● ASSIGNED TASK
Search the records below for the string "auto" and report only the number of lines that contain it.

------------------------------------------------------------------------

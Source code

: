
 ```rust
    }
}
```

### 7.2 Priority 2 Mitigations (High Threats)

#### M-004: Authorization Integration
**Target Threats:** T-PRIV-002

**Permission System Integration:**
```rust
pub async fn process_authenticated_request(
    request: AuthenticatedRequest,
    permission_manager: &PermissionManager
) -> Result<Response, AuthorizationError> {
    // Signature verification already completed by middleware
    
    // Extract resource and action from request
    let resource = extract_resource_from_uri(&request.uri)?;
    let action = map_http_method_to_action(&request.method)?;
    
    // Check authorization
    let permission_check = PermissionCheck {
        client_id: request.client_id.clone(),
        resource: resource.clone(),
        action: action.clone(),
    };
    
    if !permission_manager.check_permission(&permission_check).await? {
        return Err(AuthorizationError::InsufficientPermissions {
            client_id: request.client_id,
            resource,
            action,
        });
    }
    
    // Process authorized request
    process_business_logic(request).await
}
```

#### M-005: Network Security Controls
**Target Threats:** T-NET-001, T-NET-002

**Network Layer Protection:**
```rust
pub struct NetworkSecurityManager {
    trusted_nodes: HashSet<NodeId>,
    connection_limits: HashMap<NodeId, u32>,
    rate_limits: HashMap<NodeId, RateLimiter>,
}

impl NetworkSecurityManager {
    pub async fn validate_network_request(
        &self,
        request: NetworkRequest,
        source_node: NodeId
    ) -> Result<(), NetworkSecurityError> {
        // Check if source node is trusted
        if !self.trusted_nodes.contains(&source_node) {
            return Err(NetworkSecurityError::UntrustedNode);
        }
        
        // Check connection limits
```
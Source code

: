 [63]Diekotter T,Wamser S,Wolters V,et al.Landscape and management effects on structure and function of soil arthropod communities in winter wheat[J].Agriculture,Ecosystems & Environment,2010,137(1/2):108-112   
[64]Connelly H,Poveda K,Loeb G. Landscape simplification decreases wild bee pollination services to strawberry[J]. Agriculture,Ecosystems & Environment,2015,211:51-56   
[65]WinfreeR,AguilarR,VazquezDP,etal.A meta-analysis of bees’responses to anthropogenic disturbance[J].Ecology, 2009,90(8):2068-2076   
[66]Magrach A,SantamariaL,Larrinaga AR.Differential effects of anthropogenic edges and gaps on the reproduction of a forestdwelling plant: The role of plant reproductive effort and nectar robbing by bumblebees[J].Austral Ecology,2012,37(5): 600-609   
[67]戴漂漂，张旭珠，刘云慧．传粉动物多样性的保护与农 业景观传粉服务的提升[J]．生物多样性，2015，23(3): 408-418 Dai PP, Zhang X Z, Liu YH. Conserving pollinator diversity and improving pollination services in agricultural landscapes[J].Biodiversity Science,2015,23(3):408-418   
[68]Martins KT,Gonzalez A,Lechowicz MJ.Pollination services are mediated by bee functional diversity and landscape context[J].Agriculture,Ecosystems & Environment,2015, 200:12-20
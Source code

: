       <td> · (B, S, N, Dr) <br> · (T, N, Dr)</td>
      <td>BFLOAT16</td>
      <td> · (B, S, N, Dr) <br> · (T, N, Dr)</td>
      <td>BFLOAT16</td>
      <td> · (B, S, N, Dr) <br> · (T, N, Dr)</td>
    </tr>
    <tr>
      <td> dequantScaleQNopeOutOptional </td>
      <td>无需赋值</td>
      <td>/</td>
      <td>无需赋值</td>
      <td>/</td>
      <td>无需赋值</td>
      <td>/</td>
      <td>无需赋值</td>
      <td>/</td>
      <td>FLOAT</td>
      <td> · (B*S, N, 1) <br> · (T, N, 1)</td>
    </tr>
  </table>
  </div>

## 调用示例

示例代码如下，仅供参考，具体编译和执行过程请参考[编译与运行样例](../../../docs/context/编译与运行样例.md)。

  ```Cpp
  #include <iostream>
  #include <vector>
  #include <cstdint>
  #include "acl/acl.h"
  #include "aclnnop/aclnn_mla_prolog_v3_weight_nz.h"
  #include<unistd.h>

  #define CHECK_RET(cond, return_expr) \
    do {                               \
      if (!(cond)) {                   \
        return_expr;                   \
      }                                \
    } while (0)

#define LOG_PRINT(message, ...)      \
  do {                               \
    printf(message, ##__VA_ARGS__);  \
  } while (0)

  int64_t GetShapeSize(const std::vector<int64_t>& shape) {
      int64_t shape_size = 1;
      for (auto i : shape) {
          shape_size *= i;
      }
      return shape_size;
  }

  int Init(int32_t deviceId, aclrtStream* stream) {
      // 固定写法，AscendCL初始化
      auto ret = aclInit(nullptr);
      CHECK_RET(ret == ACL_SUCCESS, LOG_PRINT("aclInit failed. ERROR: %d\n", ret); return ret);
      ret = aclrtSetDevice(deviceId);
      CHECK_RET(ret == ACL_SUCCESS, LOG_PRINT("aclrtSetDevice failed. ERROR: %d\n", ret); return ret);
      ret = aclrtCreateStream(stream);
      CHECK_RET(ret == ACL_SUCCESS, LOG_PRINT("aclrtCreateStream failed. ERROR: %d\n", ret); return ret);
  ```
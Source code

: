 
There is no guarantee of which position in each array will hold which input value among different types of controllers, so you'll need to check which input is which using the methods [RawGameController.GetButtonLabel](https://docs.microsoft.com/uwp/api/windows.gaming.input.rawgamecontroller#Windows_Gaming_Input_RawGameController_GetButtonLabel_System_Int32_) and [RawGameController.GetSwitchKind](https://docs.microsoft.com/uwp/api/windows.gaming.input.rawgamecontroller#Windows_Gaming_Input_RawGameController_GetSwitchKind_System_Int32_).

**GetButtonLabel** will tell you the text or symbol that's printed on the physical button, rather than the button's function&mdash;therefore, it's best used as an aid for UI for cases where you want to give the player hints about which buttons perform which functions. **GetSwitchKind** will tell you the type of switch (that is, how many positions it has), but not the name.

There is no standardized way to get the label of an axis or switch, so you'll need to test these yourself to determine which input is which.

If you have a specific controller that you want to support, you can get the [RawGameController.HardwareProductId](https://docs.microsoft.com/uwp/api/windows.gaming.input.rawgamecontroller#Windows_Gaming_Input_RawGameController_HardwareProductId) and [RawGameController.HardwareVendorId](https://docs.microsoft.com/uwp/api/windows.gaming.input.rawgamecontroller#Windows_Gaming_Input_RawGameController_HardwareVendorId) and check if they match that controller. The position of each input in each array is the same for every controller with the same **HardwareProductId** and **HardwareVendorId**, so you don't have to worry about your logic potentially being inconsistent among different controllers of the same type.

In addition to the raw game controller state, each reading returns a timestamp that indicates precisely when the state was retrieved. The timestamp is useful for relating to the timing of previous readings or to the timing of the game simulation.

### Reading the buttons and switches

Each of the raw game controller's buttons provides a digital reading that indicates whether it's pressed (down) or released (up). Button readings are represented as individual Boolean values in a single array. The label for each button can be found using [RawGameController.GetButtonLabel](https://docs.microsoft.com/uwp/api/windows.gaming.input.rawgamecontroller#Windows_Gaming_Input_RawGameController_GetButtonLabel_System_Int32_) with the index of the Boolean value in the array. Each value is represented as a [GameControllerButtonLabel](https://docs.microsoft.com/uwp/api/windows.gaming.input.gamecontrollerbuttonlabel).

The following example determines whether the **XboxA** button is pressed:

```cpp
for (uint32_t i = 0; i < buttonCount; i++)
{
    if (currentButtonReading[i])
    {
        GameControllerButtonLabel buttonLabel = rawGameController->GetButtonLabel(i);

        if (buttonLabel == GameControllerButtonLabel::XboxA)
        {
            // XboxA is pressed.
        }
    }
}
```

------------------------------------------------------------------------

● ANSWER TO THE EXERCISE
2